**Your task:** From the data below, retype exactly the lines starting with the one that contains "告别幕布拍照，告别跑腿，备案电子化它来了。" and ending with the one that contains "2. 因疫情防控问题，解决用", both included.

───

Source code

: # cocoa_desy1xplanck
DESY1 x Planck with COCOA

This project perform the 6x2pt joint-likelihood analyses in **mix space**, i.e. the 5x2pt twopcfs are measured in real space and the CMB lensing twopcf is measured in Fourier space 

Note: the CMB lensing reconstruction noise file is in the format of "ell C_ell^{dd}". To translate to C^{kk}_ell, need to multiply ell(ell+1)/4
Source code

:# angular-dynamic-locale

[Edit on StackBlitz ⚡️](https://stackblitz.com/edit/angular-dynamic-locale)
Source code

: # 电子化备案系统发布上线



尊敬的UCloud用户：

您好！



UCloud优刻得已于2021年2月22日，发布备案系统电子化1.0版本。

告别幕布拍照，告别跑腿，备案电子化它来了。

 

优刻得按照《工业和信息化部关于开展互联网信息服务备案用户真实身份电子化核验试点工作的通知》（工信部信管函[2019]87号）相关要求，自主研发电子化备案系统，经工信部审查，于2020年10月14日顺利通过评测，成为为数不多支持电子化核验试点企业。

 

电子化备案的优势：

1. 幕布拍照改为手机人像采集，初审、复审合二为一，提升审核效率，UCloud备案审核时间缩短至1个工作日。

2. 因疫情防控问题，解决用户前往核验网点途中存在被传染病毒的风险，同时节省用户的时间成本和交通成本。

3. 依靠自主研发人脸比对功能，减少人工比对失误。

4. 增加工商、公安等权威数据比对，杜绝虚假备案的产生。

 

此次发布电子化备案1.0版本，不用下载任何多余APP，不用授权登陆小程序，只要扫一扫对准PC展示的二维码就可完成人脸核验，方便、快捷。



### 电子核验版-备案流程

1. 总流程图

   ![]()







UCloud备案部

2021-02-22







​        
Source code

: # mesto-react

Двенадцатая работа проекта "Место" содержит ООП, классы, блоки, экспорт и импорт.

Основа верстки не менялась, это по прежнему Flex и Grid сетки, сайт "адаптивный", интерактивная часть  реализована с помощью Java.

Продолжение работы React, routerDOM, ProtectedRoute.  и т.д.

───

**Solution:**
告别幕布拍照，告别跑腿，备案电子化它来了。

 

优刻得按照《工业和信息化部关于开展互联网信息服务备案用户真实身份电子化核验试点工作的通知》（工信部信管函[2019]87号）相关要求，自主研发电子化备案系统，经工信部审查，于2020年10月14日顺利通过评测，成为为数不多支持电子化核验试点企业。

 

电子化备案的优势：

1. 幕布拍照改为手机人像采集，初审、复审合二为一，提升审核效率，UCloud备案审核时间缩短至1个工作日。

2. 因疫情防控问题，解决用户前往核验网点途中存在被传染病毒的风险，同时节省用户的时间成本和交通成本。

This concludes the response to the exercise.